Thermomechanical Cyclic Deformation of Metal-Matrix Composites

Abstract

A constitutive model is developed for unreinforced Al2xxx-T4 and silicon-carbide particulate (SiCp) reinforced Al2xxx-T4. Its capabilities are also outlined for predicting the cyclic, isothermal, and thermomechanical behaviors of the composite and its constituents. The constitutive model for unreinforced Al2xxx-T4 is also a unified model, because it combines creep and plastic strains as inelastic strains. The unified model for the matrix is combined with Eshelby's equivalent inclusion theory, which is modified to handle finite volume fraction and inelastic deformation, to simulate the behavior of the reinforced material. The behavior of Al2xxx-T4 (reinforced with 20% volume fraction of SiCp) was simulated at temperatures ranging from 20 to 300°C and strain rates of 3.10-5 1/s to 3.10-3 1/s. The model predicts the strengthening of the composite relative to the unreinforced matrix for isothermal and thermomechanical loading conditions. The internal stress-strain behavior of the constituents (volumetric average) is reported. It is demonstrated that the matrix and the particulates experience a multiaxial stress state under uniaxial loading of the composite. The coefficient of thermal expansion mismatch between the reinforcement and the matrix contributes further to the multiaxial stress state.
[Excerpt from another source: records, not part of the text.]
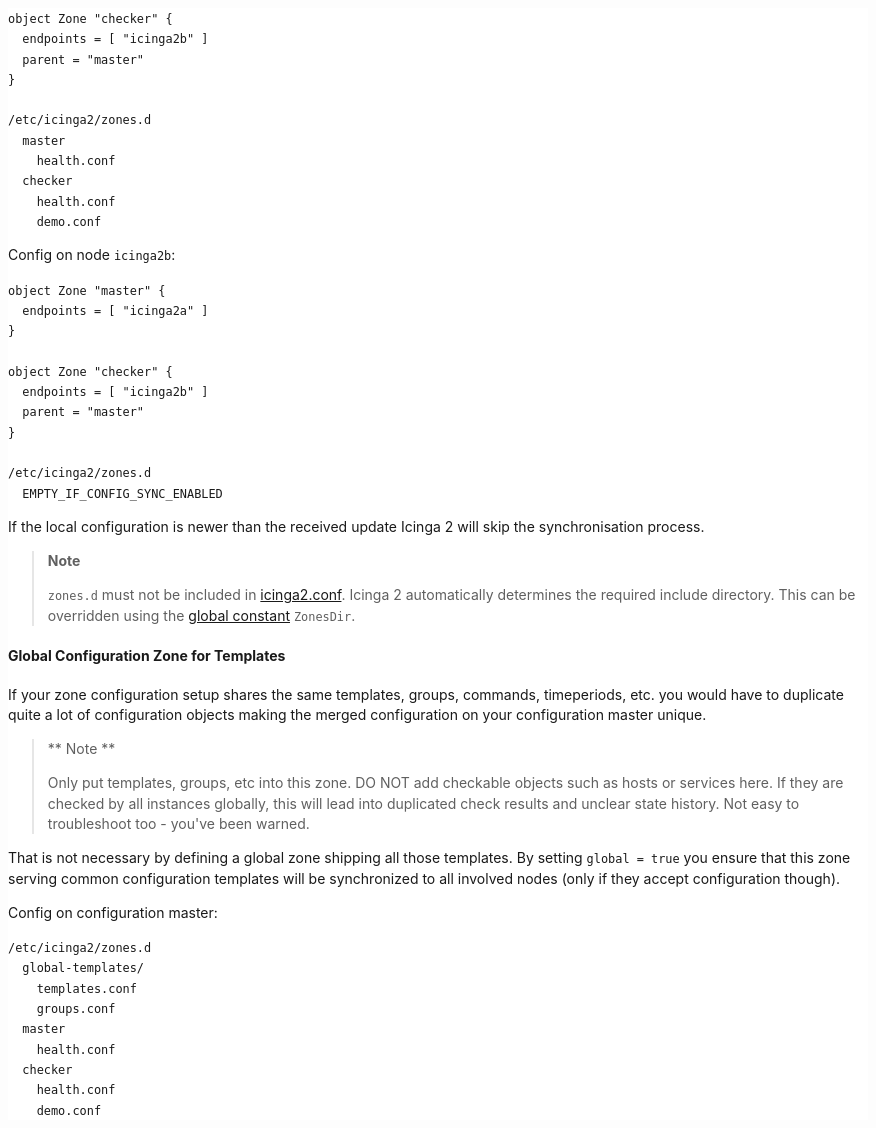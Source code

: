     object Zone "checker" {
      endpoints = [ "icinga2b" ]
      parent = "master"
    }

    /etc/icinga2/zones.d
      master
        health.conf
      checker
        health.conf
        demo.conf

Config on node `icinga2b`:

    object Zone "master" {
      endpoints = [ "icinga2a" ]
    }

    object Zone "checker" {
      endpoints = [ "icinga2b" ]
      parent = "master"
    }

    /etc/icinga2/zones.d
      EMPTY_IF_CONFIG_SYNC_ENABLED

If the local configuration is newer than the received update Icinga 2 will skip the synchronisation
process.

> **Note**
>
> `zones.d` must not be included in [icinga2.conf](4-configuring-icinga-2.md#icinga2-conf). Icinga 2 automatically
> determines the required include directory. This can be overridden using the
> [global constant](15-language-reference.md#constants) `ZonesDir`.

#### <a id="zone-global-config-templates"></a> Global Configuration Zone for Templates

If your zone configuration setup shares the same templates, groups, commands, timeperiods, etc.
you would have to duplicate quite a lot of configuration objects making the merged configuration
on your configuration master unique.

> ** Note **
>
> Only put templates, groups, etc into this zone. DO NOT add checkable objects such as
> hosts or services here. If they are checked by all instances globally, this will lead
> into duplicated check results and unclear state history. Not easy to troubleshoot too -
> you've been warned.

That is not necessary by defining a global zone shipping all those templates. By setting
`global = true` you ensure that this zone serving common configuration templates will be
synchronized to all involved nodes (only if they accept configuration though).

Config on configuration master:

    /etc/icinga2/zones.d
      global-templates/
        templates.conf
        groups.conf
      master
        health.conf
      checker
        health.conf
        demo.conf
When the mechanical strain and temperature are in-phase, the transverse stress component in the matrix is out-of-phase with the longitudinal stress component. When the temperature and mechanical strain are out-of-phase, the transverse and longitudinal stress components are in-phase. The results on internal stress-strain fields provide insight into the interpretation of fatigue behavior of particle-reinforced composites at elevated temperatures.